Work required → Please copy out all lines of the entries that contain the word "Calabi".
- - - - -
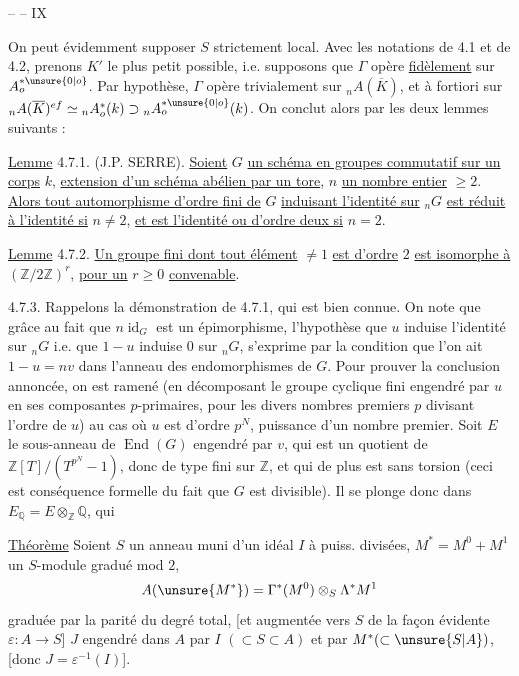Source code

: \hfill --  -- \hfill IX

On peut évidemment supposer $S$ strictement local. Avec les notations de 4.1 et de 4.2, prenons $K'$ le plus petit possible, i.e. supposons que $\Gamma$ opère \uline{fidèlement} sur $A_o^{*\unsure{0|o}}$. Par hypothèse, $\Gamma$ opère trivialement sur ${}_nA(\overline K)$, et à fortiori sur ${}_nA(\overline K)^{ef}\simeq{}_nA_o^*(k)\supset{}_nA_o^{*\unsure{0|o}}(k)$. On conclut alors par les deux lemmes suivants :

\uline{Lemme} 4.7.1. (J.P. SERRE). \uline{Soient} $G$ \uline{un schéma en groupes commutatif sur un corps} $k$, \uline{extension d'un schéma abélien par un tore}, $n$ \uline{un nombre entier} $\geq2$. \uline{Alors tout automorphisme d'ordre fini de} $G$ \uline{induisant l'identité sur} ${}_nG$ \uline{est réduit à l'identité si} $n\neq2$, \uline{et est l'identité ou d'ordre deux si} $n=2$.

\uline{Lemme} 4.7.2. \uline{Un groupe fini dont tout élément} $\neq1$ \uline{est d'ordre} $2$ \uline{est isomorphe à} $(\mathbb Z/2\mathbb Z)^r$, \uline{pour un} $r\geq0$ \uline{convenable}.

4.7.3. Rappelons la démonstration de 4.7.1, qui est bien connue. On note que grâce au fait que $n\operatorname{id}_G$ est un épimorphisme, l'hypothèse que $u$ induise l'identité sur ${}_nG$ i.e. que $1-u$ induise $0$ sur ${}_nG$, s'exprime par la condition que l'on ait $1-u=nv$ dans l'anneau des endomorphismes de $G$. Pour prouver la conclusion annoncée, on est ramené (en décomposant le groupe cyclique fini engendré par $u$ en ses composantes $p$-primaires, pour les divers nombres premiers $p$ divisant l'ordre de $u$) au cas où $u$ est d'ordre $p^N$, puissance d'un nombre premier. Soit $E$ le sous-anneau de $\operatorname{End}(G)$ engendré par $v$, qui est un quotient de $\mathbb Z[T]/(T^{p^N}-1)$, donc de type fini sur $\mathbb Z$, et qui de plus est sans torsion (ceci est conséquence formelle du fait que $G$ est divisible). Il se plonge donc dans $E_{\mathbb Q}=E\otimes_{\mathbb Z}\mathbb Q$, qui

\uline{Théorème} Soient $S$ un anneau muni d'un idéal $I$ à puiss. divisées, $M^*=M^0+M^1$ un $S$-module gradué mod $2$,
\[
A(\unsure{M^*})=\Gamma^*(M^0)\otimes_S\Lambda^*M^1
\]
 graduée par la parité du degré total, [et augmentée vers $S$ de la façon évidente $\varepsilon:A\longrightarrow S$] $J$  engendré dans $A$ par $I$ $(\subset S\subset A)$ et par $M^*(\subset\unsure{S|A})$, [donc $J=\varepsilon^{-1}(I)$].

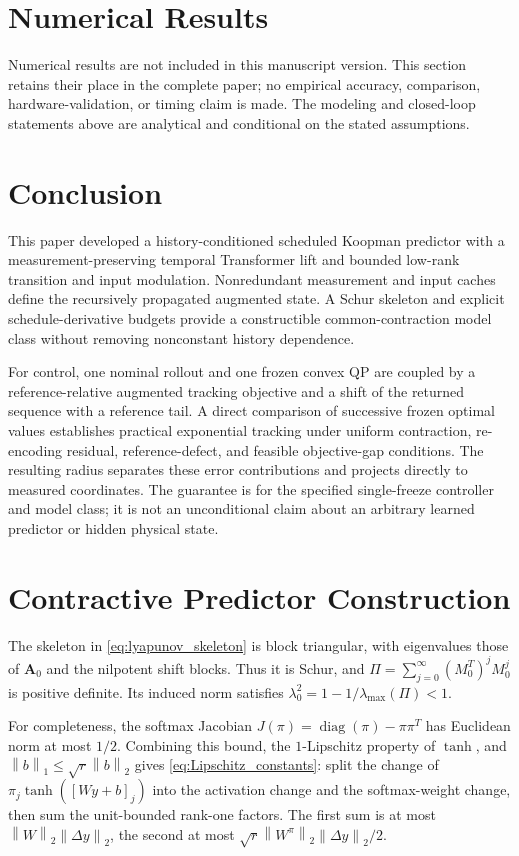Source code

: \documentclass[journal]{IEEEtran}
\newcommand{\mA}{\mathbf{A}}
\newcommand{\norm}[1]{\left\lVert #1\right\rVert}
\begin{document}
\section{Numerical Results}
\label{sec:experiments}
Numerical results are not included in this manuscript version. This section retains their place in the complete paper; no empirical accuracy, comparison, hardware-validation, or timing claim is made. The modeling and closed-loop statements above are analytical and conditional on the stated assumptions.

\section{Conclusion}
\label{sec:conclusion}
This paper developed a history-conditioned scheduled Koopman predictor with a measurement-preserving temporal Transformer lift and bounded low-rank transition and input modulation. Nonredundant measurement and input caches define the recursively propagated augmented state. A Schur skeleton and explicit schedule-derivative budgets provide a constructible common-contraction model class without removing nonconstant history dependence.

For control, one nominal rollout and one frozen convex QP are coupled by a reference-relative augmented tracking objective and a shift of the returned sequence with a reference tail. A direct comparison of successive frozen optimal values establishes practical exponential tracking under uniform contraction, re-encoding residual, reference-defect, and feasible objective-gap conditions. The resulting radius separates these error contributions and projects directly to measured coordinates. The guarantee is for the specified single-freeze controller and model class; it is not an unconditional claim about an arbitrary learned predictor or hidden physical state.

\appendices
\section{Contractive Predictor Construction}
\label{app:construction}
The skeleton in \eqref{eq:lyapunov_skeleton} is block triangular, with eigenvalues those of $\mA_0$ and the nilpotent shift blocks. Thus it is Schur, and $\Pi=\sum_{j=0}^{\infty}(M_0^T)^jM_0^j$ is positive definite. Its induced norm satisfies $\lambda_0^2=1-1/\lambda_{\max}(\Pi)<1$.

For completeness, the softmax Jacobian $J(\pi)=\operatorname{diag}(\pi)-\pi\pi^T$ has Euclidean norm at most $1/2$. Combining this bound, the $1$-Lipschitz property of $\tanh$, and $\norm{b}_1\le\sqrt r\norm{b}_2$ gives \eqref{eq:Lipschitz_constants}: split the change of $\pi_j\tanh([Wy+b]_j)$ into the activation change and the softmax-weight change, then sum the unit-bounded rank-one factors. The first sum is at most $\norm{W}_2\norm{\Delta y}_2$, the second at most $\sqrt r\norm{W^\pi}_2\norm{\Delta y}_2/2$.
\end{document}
- - - - -
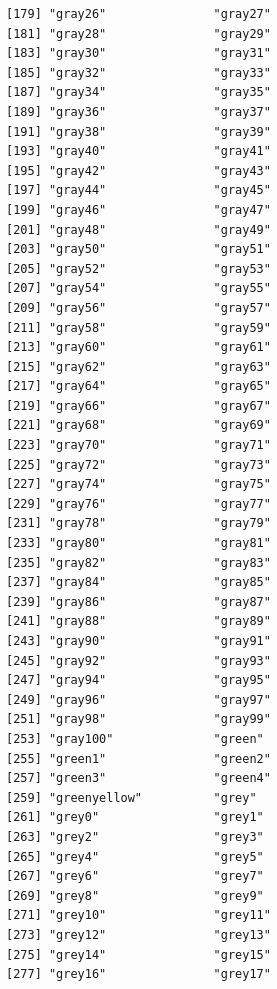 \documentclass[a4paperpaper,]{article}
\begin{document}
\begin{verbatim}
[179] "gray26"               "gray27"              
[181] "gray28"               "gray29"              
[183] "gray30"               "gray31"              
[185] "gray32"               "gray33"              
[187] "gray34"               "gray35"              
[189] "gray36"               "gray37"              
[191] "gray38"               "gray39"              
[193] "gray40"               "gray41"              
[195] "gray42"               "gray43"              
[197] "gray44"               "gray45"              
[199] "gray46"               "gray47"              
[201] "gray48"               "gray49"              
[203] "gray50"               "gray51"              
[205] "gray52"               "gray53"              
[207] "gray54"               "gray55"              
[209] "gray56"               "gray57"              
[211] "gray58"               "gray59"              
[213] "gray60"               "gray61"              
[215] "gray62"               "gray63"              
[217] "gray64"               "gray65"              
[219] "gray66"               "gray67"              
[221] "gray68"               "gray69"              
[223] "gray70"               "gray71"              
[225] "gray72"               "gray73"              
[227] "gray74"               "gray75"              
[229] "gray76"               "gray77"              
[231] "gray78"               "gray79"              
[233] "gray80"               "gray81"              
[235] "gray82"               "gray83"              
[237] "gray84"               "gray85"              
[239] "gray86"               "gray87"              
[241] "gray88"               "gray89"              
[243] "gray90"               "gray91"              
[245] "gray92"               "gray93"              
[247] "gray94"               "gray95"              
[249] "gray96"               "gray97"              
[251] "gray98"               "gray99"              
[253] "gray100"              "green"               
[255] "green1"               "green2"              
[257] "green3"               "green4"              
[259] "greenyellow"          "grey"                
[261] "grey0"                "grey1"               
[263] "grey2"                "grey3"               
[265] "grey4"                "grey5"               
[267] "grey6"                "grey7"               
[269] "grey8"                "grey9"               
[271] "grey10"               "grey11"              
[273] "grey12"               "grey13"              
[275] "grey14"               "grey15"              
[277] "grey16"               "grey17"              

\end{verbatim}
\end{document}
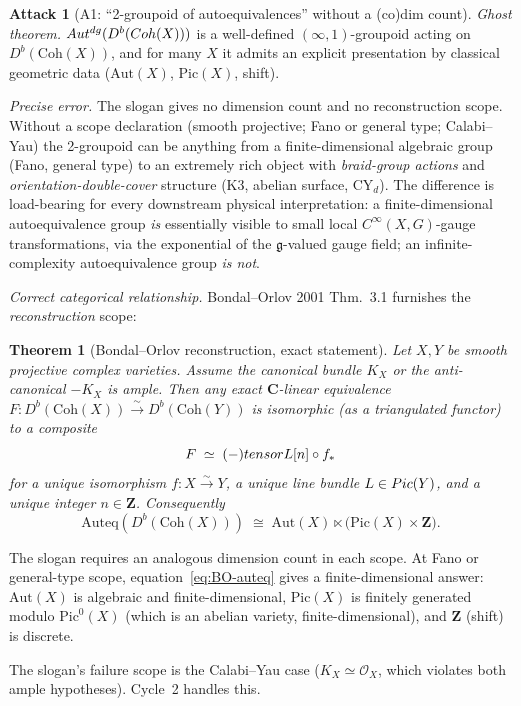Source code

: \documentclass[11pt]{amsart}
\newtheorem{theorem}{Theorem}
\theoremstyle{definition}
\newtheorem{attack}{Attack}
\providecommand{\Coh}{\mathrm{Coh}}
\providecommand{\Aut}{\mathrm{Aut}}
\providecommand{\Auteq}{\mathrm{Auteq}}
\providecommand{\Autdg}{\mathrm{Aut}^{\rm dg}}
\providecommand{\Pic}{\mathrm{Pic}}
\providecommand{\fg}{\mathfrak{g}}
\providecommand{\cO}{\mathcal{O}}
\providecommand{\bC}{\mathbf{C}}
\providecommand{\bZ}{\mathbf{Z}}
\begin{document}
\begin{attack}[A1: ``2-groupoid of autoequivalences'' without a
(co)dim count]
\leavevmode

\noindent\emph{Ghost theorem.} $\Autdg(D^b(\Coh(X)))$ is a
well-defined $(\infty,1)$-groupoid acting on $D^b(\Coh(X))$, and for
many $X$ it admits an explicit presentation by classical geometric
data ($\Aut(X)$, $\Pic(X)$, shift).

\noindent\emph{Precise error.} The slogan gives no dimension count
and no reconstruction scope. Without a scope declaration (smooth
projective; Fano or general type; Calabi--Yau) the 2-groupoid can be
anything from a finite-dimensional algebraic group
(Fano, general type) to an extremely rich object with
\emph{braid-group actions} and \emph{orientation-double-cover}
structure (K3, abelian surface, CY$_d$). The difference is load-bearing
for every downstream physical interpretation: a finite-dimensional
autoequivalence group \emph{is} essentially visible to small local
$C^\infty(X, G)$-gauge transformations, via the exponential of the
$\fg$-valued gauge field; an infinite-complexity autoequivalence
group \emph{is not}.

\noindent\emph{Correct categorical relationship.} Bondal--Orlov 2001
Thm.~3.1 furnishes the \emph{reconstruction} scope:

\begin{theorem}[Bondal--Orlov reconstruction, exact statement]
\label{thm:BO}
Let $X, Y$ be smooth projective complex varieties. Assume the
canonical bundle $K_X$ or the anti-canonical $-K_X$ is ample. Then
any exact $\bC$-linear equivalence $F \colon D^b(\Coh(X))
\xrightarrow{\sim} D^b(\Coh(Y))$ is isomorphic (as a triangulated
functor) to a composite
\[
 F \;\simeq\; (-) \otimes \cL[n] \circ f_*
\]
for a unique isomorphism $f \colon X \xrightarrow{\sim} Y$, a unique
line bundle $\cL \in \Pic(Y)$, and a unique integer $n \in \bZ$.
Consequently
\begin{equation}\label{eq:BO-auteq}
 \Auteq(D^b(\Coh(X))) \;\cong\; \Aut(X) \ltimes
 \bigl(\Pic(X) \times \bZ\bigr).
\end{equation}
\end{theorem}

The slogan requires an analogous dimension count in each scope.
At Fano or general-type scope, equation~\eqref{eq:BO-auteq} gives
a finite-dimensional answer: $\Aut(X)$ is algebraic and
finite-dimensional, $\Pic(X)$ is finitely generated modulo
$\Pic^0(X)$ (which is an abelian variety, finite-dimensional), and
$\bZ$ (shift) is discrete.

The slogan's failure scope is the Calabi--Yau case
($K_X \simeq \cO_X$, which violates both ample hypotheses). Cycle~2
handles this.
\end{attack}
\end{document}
- - - - -
Completed exercise →
projective; Fano or general type; Calabi--Yau) the 2-groupoid can be
The slogan's failure scope is the Calabi--Yau case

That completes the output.